The expected result is the material below, reproduced exactly from its first line through the line containing "Also, there are".
** SUPPLIED DATA follows **
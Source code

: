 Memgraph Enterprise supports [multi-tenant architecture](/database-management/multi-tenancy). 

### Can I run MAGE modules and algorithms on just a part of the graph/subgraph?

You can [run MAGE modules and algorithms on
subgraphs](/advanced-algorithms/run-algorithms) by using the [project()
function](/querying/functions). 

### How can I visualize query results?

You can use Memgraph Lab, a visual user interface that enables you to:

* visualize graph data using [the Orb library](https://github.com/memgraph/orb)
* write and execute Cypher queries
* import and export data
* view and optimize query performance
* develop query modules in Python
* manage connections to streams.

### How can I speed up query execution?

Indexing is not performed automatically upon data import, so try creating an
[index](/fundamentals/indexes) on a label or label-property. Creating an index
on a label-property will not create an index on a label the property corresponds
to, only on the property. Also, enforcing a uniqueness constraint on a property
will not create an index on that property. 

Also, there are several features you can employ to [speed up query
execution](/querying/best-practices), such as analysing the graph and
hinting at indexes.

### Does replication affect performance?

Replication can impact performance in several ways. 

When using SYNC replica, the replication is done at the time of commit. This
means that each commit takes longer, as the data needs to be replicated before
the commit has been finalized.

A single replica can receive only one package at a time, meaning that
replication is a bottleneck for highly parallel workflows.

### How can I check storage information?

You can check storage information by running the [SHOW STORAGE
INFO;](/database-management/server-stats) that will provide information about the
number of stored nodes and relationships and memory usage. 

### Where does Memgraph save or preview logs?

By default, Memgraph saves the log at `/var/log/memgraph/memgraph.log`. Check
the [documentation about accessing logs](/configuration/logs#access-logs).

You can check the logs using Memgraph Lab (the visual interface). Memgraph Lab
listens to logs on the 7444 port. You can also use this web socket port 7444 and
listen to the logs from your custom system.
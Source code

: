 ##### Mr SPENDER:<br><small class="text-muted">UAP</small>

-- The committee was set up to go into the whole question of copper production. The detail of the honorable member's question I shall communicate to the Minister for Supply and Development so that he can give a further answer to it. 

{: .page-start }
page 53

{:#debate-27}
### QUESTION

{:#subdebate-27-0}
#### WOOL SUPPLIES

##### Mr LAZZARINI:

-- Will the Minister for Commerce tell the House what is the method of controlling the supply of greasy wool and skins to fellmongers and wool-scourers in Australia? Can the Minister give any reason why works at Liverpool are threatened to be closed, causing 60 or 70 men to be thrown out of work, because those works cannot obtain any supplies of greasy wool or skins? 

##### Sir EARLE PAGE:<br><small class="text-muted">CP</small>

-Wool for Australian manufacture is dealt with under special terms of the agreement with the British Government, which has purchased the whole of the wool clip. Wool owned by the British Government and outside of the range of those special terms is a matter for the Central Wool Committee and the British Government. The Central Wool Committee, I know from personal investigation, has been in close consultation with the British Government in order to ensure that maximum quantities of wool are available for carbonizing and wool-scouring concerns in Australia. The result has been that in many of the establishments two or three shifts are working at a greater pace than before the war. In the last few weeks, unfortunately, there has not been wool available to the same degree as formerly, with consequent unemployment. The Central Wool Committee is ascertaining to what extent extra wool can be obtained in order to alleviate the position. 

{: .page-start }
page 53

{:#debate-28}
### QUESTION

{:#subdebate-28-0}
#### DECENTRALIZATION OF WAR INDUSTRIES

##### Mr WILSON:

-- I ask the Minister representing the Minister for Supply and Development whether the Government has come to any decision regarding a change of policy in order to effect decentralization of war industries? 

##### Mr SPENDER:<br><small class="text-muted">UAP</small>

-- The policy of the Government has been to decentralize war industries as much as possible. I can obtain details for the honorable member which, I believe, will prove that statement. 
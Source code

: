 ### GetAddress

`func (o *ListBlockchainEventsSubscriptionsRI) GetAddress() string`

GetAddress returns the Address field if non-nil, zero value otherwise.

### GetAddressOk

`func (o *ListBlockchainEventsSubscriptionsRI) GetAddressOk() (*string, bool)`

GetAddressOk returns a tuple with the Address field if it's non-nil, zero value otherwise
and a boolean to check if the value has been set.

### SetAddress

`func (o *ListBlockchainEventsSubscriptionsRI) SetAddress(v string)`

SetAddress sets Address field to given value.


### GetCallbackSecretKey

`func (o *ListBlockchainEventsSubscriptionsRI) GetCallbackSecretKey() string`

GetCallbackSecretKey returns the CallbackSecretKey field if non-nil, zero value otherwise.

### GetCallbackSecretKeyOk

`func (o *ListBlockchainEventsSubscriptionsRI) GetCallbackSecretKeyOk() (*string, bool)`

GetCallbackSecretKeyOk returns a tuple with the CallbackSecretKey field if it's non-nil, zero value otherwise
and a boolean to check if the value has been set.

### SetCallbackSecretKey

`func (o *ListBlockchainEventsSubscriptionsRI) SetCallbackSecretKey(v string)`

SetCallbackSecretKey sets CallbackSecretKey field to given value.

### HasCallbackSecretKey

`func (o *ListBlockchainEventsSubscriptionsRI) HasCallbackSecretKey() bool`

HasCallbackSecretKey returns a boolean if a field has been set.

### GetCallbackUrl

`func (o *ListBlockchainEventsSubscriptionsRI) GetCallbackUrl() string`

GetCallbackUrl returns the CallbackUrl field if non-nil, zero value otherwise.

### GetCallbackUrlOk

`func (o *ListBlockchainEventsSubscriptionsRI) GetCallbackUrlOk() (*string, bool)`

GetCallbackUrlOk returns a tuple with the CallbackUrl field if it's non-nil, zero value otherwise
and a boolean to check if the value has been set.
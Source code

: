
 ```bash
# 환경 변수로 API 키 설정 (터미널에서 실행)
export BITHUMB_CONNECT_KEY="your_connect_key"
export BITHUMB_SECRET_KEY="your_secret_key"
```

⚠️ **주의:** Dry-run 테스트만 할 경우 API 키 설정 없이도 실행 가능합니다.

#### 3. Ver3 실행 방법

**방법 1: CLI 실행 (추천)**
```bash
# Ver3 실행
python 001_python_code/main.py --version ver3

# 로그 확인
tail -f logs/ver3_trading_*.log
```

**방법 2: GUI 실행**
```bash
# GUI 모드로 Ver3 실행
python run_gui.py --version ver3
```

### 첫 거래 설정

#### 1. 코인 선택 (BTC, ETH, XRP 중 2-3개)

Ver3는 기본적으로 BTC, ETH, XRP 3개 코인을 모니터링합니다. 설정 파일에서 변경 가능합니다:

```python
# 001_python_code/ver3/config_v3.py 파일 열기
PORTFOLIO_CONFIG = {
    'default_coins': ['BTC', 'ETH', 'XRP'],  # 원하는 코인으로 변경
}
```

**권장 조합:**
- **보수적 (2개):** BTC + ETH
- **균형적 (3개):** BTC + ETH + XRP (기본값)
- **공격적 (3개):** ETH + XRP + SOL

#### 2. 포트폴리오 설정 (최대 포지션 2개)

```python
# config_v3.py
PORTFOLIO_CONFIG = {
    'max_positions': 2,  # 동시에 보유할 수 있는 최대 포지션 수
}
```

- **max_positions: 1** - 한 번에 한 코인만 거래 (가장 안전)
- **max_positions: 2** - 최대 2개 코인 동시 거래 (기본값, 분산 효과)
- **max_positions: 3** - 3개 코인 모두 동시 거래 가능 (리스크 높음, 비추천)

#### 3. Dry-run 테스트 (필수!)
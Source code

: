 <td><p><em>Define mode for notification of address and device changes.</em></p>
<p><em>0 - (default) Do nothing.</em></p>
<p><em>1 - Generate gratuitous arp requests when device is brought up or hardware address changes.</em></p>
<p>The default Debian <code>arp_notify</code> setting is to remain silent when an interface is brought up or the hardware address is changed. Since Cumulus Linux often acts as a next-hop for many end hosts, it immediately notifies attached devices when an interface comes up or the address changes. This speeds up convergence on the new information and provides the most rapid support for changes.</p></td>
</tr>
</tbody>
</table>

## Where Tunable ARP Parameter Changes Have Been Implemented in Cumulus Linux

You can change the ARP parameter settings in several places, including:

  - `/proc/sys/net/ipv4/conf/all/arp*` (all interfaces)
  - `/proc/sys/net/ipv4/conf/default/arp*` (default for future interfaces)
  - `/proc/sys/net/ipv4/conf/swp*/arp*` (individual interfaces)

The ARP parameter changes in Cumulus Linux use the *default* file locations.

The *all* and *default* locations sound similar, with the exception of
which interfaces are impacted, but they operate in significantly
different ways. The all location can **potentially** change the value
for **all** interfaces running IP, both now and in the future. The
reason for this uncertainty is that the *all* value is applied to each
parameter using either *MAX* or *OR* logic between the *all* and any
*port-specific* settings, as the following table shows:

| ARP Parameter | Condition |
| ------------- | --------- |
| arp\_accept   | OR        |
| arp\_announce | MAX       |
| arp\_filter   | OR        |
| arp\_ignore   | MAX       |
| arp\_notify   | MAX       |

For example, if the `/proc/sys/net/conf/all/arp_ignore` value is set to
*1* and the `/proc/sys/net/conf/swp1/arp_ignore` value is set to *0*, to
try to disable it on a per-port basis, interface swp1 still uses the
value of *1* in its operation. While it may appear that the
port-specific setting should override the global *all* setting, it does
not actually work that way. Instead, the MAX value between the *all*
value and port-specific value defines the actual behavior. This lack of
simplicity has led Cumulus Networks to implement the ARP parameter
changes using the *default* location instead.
** End of SUPPLIED DATA **
» **ANSWER**:
Source code

: Memgraph Enterprise supports [multi-tenant architecture](/database-management/multi-tenancy). 

### Can I run MAGE modules and algorithms on just a part of the graph/subgraph?

You can [run MAGE modules and algorithms on
subgraphs](/advanced-algorithms/run-algorithms) by using the [project()
function](/querying/functions). 

### How can I visualize query results?

You can use Memgraph Lab, a visual user interface that enables you to:

* visualize graph data using [the Orb library](https://github.com/memgraph/orb)
* write and execute Cypher queries
* import and export data
* view and optimize query performance
* develop query modules in Python
* manage connections to streams.

### How can I speed up query execution?

Indexing is not performed automatically upon data import, so try creating an
[index](/fundamentals/indexes) on a label or label-property. Creating an index
on a label-property will not create an index on a label the property corresponds
to, only on the property. Also, enforcing a uniqueness constraint on a property
will not create an index on that property. 

Also, there are several features you can employ to [speed up query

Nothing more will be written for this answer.